Brazil’s WhatsApp Plague: The Python Worm Hijacking Phones and Stealing Bank Accounts
A new WhatsApp worm, powered by Python, is sweeping through Brazil, spreading bank-stealing malware and exploiting the country’s love of chat apps for a cybercrime gold rush.
Fast Facts
- A Python-based worm spreads banking malware via WhatsApp in Brazil.
- The campaign uses social engineering and hijacked accounts to distribute “Eternidade Stealer.”
- Malware targets only Brazilian users by checking system language.
- Attackers use clever tricks to update their control servers and evade detection.
- Similar WhatsApp-based malware campaigns have hit Brazil in recent months.
A Digital Wildfire in Brazil’s Chatrooms
Picture a digital wildfire racing through millions of smartphones, fueled not by dry leaves but by WhatsApp messages. In Brazil, where WhatsApp is as common as coffee, a new cybercrime campaign is using the chat app as both a match and kindling-spreading a banking trojan called Eternidade Stealer at unprecedented speed. The operation blends old-school tricks with modern code, and the result is a banking malware outbreak that’s both highly targeted and frighteningly effective.
How the Scam Works: From Script to Stealer
The attack begins innocuously, with an email or message containing an obfuscated script-comments in Portuguese hint at its local flavor. When run, this script drops two digital payloads: a Python program that hijacks WhatsApp Web and an installer that launches the actual banking trojan. The Python worm uses open-source tools to automatically message all of a victim’s WhatsApp contacts (excluding businesses and groups), attaching a malicious file and personalizing each message with names and greetings. Like a gossip chain gone rogue, each compromised phone becomes a new node, spreading the infection to more users.
The second payload, delivered quietly in the background, checks if the system is set to Brazilian Portuguese. If not, it gives up-proof that the attackers want only Brazilian targets. If the check passes, it scans for security software, gathers system details, and injects the banking stealer into a system process. The malware then lies in wait, invisible, until the victim opens a banking or crypto app. Only then does it strike, stealing credentials, recording keystrokes, and sending everything to the criminals’ remote server.
Why Brazil? A Hotspot for Banking Malware
Banks in Brazil have long been a favorite target for cybercriminals, thanks to a large online banking population and a history of using the Delphi programming language-still taught in the region. Eternidade Stealer, like many Latin American malware families, is written in Delphi, making it both technically efficient and locally familiar. Similar WhatsApp worm campaigns, like Water Saci and SORVEPOTEL, have recently hit Brazil, showing a trend: cybercriminals are exploiting the country’s reliance on WhatsApp as a trusted communication tool.
Trustwave’s analysis reveals that while the campaign is laser-focused on Brazil, its infrastructure logs connections from around the globe-proof that even localized attacks can have global echoes. The malware’s command-and-control servers are cleverly hidden, with fallback addresses and dynamic updates fetched from email inboxes, making takedowns difficult and persistence easier.

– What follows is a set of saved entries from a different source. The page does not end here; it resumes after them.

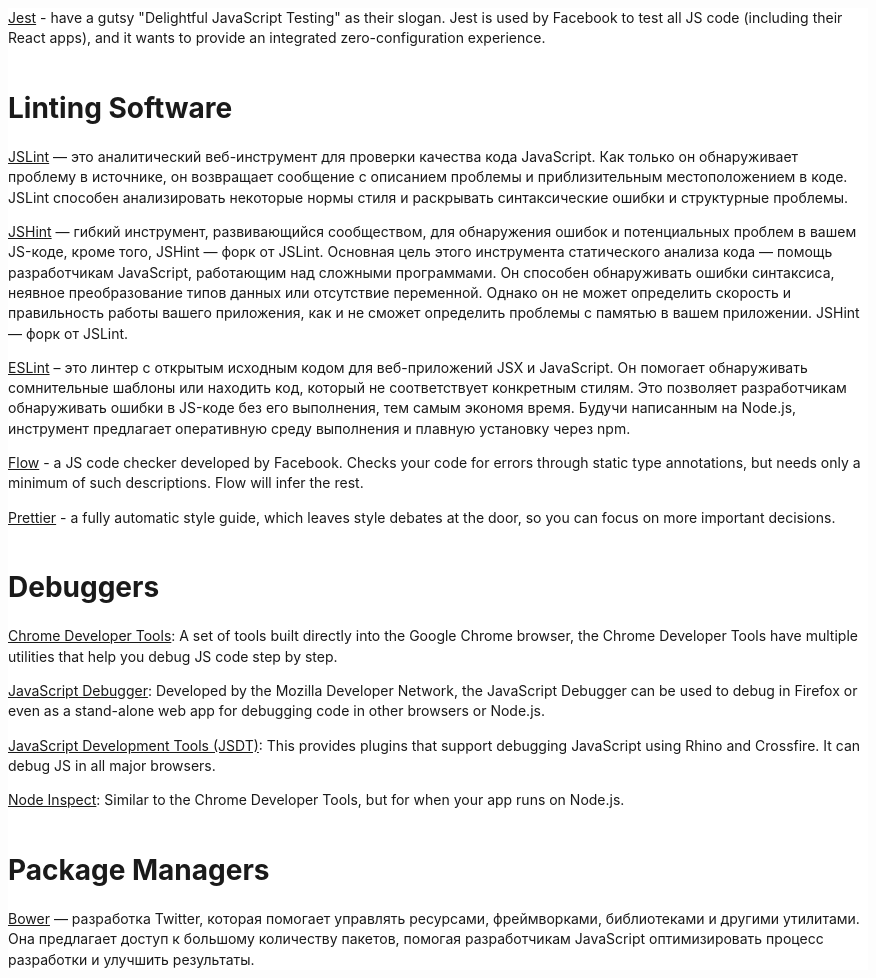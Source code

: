 [Jest](https://jestjs.io/) - have a gutsy "Delightful JavaScript Testing" as their slogan. Jest is used by Facebook to test all JS code (including their React apps), and it wants to provide an integrated zero-configuration experience.

# Linting Software

[JSLint](http://jslint.com/) — это аналитический веб-инструмент для проверки качества кода JavaScript. Как только он обнаруживает проблему в источнике, он возвращает сообщение с описанием проблемы и приблизительным местоположением в коде. JSLint способен анализировать некоторые нормы стиля и раскрывать синтаксические ошибки и структурные проблемы.

[JSHint](http://jshint.com/) — гибкий инструмент, развивающийся сообществом, для обнаружения ошибок и потенциальных проблем в вашем JS-коде, кроме того, JSHint — форк от JSLint. Основная цель этого инструмента статического анализа кода — помощь разработчикам JavaScript, работающим над сложными программами. Он способен обнаруживать ошибки синтаксиса, неявное преобразование типов данных или отсутствие переменной. Однако он не может определить скорость и правильность работы вашего приложения, как и не сможет определить проблемы с памятью в вашем приложении. JSHint — форк от JSLint.

[ESLint](http://eslint.org/) – это линтер с открытым исходным кодом для веб-приложений JSX и JavaScript. Он помогает обнаруживать сомнительные шаблоны или находить код, который не соответствует конкретным стилям. Это позволяет разработчикам обнаруживать ошибки в JS-коде без его выполнения, тем самым экономя время. Будучи написанным на Node.js, инструмент предлагает оперативную среду выполнения и плавную установку через npm.

[Flow](https://flow.org/) - a JS code checker developed by Facebook. Checks your code for errors through static type annotations, but needs only a minimum of such descriptions. Flow will infer the rest.

[Prettier](https://prettier.io/) - a fully automatic style guide, which leaves style debates at the door, so you can focus on more important decisions.

# Debuggers

[Chrome Developer Tools](https://developers.google.com/web/tools/chrome-devtools/): A set of tools built directly into the Google Chrome browser, the Chrome Developer Tools have multiple utilities that help you debug JS code step by step.

[JavaScript Debugger](https://developer.mozilla.org/en-US/docs/Tools/Debugger): Developed by the Mozilla Developer Network, the JavaScript Debugger can be used to debug in Firefox or even as a stand-alone web app for debugging code in other browsers or Node.js.

[JavaScript Development Tools (JSDT)](https://www.eclipse.org/webtools/jsdt/): This provides plugins that support debugging JavaScript using Rhino and Crossfire. It can debug JS in all major browsers.

[Node Inspect](https://nodejs.org/en/docs/guides/debugging-getting-started/): Similar to the Chrome Developer Tools, but for when your app runs on Node.js.

# Package Managers

[Bower](https://bower.io/) — разработка Twitter, которая помогает управлять ресурсами, фреймворками, библиотеками и другими утилитами. Она предлагает доступ к большому количеству пакетов, помогая разработчикам JavaScript оптимизировать процесс разработки и улучшить результаты.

What’s Next? Lessons Beyond Brazil
This campaign is a warning shot for the world. As messaging apps become central to daily life, they also become highways for cybercrime. The clever use of automation, localization, and social engineering in this WhatsApp worm shows how quickly trust can be weaponized. Security experts urge everyone-especially in regions where WhatsApp dominates-to watch for suspicious messages, unexpected file downloads, and odd account activity. The digital wildfire may be burning brightest in Brazil, but the sparks can travel far.
WIKICROOK
- WhatsApp Worm: A WhatsApp Worm is malware that spreads by sending itself to a victim’s contacts, using each infected account to reach more users automatically.
- Banking Trojan: A Banking Trojan is malware that targets financial data by stealing banking credentials and personal information, often by mimicking trusted apps.
- Process Hollowing: Process hollowing is a technique where malware hides in a legitimate program’s memory, allowing it to evade detection and execute malicious actions.
- Command: A command is an instruction sent to a device or software, often by a C2 server, directing it to perform specific actions, sometimes for malicious purposes.
- Social Engineering: Social engineering is the use of deception by hackers to trick people into revealing confidential information or providing unauthorized system access.